_Aim of the task:_ Copy every entry below, exactly and in full.

[[ Input material, beginning ]]

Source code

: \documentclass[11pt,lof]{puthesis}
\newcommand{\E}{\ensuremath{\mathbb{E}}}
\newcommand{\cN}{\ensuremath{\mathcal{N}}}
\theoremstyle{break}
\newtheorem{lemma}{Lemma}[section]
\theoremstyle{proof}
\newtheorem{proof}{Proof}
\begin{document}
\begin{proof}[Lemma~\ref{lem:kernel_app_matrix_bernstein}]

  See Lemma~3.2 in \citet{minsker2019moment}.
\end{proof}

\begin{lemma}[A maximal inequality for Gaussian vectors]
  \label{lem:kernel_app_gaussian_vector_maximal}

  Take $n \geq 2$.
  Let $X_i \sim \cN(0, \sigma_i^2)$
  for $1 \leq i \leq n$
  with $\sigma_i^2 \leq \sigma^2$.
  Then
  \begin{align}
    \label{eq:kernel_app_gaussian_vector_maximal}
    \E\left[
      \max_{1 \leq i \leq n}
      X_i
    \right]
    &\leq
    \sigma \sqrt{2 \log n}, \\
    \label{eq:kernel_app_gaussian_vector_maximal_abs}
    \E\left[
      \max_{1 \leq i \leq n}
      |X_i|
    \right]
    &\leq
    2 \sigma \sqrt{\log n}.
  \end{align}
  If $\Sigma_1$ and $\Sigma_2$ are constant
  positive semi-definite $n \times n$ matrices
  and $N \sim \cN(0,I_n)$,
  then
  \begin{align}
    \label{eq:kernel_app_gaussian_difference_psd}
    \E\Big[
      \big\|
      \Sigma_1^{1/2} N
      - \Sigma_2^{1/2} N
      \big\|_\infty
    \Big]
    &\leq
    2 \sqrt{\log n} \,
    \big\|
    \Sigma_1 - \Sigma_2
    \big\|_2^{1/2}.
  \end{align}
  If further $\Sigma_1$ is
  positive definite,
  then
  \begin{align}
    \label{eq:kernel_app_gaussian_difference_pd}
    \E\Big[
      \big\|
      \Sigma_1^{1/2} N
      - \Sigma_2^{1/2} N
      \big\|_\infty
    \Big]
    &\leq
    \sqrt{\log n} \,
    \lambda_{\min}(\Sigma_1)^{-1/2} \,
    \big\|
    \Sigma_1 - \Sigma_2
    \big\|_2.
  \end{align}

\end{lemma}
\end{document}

[[ Input material, end ]]

_Expected answer:_
Source code

: \documentclass[11pt,lof]{puthesis}
\newcommand{\E}{\ensuremath{\mathbb{E}}}
\newcommand{\cN}{\ensuremath{\mathcal{N}}}
\theoremstyle{break}
\newtheorem{lemma}{Lemma}[section]
\theoremstyle{proof}
\newtheorem{proof}{Proof}
\begin{document}
\begin{proof}[Lemma~\ref{lem:kernel_app_matrix_bernstein}]

  See Lemma~3.2 in \citet{minsker2019moment}.
\end{proof}

\begin{lemma}[A maximal inequality for Gaussian vectors]
  \label{lem:kernel_app_gaussian_vector_maximal}

  Take $n \geq 2$.
  Let $X_i \sim \cN(0, \sigma_i^2)$
  for $1 \leq i \leq n$
  with $\sigma_i^2 \leq \sigma^2$.
  Then
  \begin{align}
    \label{eq:kernel_app_gaussian_vector_maximal}
    \E\left[
      \max_{1 \leq i \leq n}
      X_i
    \right]
    &\leq
    \sigma \sqrt{2 \log n}, \\
    \label{eq:kernel_app_gaussian_vector_maximal_abs}
    \E\left[
      \max_{1 \leq i \leq n}
      |X_i|
    \right]
    &\leq
    2 \sigma \sqrt{\log n}.
  \end{align}
  If $\Sigma_1$ and $\Sigma_2$ are constant
  positive semi-definite $n \times n$ matrices
  and $N \sim \cN(0,I_n)$,
  then
  \begin{align}
    \label{eq:kernel_app_gaussian_difference_psd}
    \E\Big[
      \big\|
      \Sigma_1^{1/2} N
      - \Sigma_2^{1/2} N
      \big\|_\infty
    \Big]
    &\leq
    2 \sqrt{\log n} \,
    \big\|
    \Sigma_1 - \Sigma_2
    \big\|_2^{1/2}.
  \end{align}
  If further $\Sigma_1$ is
  positive definite,
  then
  \begin{align}
    \label{eq:kernel_app_gaussian_difference_pd}
    \E\Big[
      \big\|
      \Sigma_1^{1/2} N
      - \Sigma_2^{1/2} N
      \big\|_\infty
    \Big]
    &\leq
    \sqrt{\log n} \,
    \lambda_{\min}(\Sigma_1)^{-1/2} \,
    \big\|
    \Sigma_1 - \Sigma_2
    \big\|_2.
  \end{align}

\end{lemma}
\end{document}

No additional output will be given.